= Bolota Asmerom =

Eritrean long-distance runner

Bolota Asmerom (born 12 October 1978) is a long-distance runner who competed for Eritrea before gaining a US visa in 2002. He attended McAteer High School in San Francisco and graduated in 1995. His personal-record for the 5k in high school cross country was 15:59. He placed 6th in CIF cross-country championships Division 3 in his senior year. After High school, he went on to attend the University of California. Bolota has a brother, Yonathan, who was also on The University of California Track and Field Team.

==Eritrea==
In 2000, while studying at the University of California he represent Eritrea at the 2000 Summer Olympics in Sydney, he entered the 5000 metres where he finished 16th in his heat so didn't qualify for the final.

==United States==
In May 2002 he gained US nationality, he entered for the 2004 United States Olympic Trials (track and field), although he finished third he didn't have the Olympic "A" standard time to qualify.

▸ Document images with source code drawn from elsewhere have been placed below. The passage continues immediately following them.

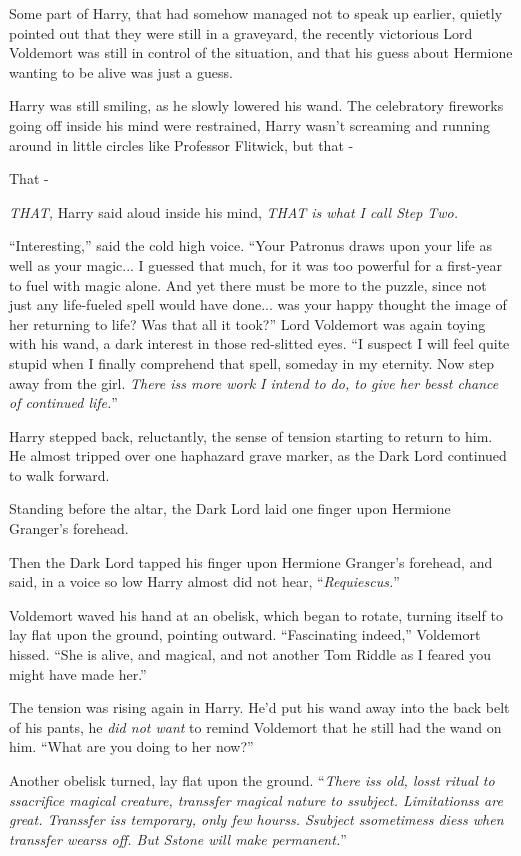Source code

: Some part of Harry, that had somehow managed not to speak up earlier, quietly pointed out that they were still in a graveyard, the recently victorious Lord Voldemort was still in control of the situation, and that his guess about Hermione wanting to be alive was just a guess.

Harry was still smiling, as he slowly lowered his wand. The celebratory fireworks going off inside his mind were restrained, Harry wasn't screaming and running around in little circles like Professor Flitwick, but that -

That -

\emph{THAT,} Harry said aloud inside his mind, \emph{THAT is what I call Step Two.}

``Interesting,'' said the cold high voice. ``Your Patronus draws upon your life as well as your magic... I guessed that much, for it was too powerful for a first-year to fuel with magic alone. And yet there must be more to the puzzle, since not just any life-fueled spell would have done... was your happy thought the image of her returning to life? Was that all it took?'' Lord Voldemort was again toying with his wand, a dark interest in those red-slitted eyes. ``I suspect I will feel quite stupid when I finally comprehend that spell, someday in my eternity. Now step away from the girl. \emph{There iss more work I intend to do, to give her besst chance of continued life.}''

Harry stepped back, reluctantly, the sense of tension starting to return to him. He almost tripped over one haphazard grave marker, as the Dark Lord continued to walk forward.

Standing before the altar, the Dark Lord laid one finger upon Hermione Granger's forehead.

Then the Dark Lord tapped his finger upon Hermione Granger's forehead, and said, in a voice so low Harry almost did not hear, ``\emph{Requiescus.}''

Voldemort waved his hand at an obelisk, which began to rotate, turning itself to lay flat upon the ground, pointing outward. ``Fascinating indeed,'' Voldemort hissed. ``She is alive, and magical, and not another Tom Riddle as I feared you might have made her.''

The tension was rising again in Harry. He'd put his wand away into the back belt of his pants, he \emph{did not want} to remind Voldemort that he still had the wand on him. ``What are you doing to her now?''

Another obelisk turned, lay flat upon the ground. ``\emph{There iss old, losst ritual to ssacrifice magical creature, transsfer magical nature to ssubject. Limitationss are great. Transsfer iss temporary, only few hourss. Ssubject ssometimess diess when transsfer wearss off. But Sstone will make permanent.}''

In the 2008 United States Olympic Trials (track and field) he was in a good position going into the final turn before being bumped off the track thus losing his rhythm and finishing in fourth place. Asmerom went to McAteer high school in San Francisco, graduated from UC Berkeley, and now lives in Oakland, CA.

Asmerom spent one semester studying counseling psychology at the University of San Francisco. He is currently a coach.